HIGH HOPES: The U.S. and China both placed new tariffs on billions of dollars’ worth of each other’s imports in 2018, and those taxes are likely to rise in March if they don’t make progress in negotiations.

U.S. stocks soared more than 3 percent Friday as investors reacted to reports of the upcoming talks as well as a report showing strong hiring by U.S. employers. They also responded positively to comments from Federal Reserve Chairman Jerome Powell, who promised a flexible approach on how quickly the central bank would raise interest rates in the future.

SHAKING THE TREE: Dollar Tree rose after activist investment firm Starboard value disclosed a stake in the discount retailer and pushed the company to consider changes, including selling the Family Dollar business it bought in 2015. Starboard also said Dollar Tree should consider raising prices on some items. It nominated seven candidates for seats on Dollar Tree’s board of directors.

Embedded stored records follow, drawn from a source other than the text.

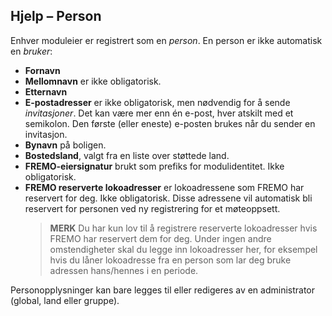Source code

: ﻿## Hjelp – Person
Enhver moduleier er registrert som en *person*. En person er ikke automatisk en *bruker*:
- **Fornavn**
- **Mellomnavn** er ikke obligatorisk.
- **Etternavn**
- **E-postadresser** er ikke obligatorisk, men nødvendig for å sende *invitasjoner*.
Det kan være mer enn én e-post, hver atskilt med et semikolon.
Den første (eller eneste) e-posten brukes når du sender en invitasjon.
- **Bynavn** på boligen.
- **Bostedsland**, valgt fra en liste over støttede land.
- **FREMO-eiersignatur** brukt som prefiks for modulidentitet. Ikke obligatorisk.
- **FREMO reserverte lokoadresser** er lokoadressene som FREMO har reservert for deg. Ikke obligatorisk.
Disse adressene vil automatisk bli reservert for personen ved ny registrering for et møteoppsett.
  > **MERK** Du har kun lov til å registrere reserverte lokoadresser hvis FREMO har reservert dem for deg.
  > Under ingen andre omstendigheter skal du legge inn lokoadresser her, for eksempel hvis du låner lokoadresse fra
  > en person som lar deg bruke adressen hans/hennes i en periode.

Personopplysninger kan bare legges til eller redigeres av en administrator (global, land eller gruppe).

The stock climbed 6.2 percent to $98.66.

POWER FAILURE: The parent company of Pacific Gas & Electric plunged after Reuters reported that the company might file for bankruptcy protection as it faces potentially huge liabilities connected to deadly wildfires in California. The cause of the Camp wildfire hasn’t been determined, but PG&E reported an outage around the time and place it began. The fire killed at least 86 people and destroyed 15,000 homes. PG&E also faces lawsuits related to wildfires in 2017.

The company’s stock dropped 20.8 percent to $19.32. PG&E stock traded at almost $70 a share in October 2017 and was valued at about $48 in November 2018.

ENERGY: Oil prices continued their recent rally. U.S. crude rose 2.5 percent to $49.17 per barrel in New York. After sinking to an 18-month low of $42.53 a barrel on Dec. 24, the price of U.S. crude has risen for seven of the last eight trading days, and is up 16 percent over that time. Brent crude, used to price international oils, was up 1.9 percent to $58.14 per barrel in London.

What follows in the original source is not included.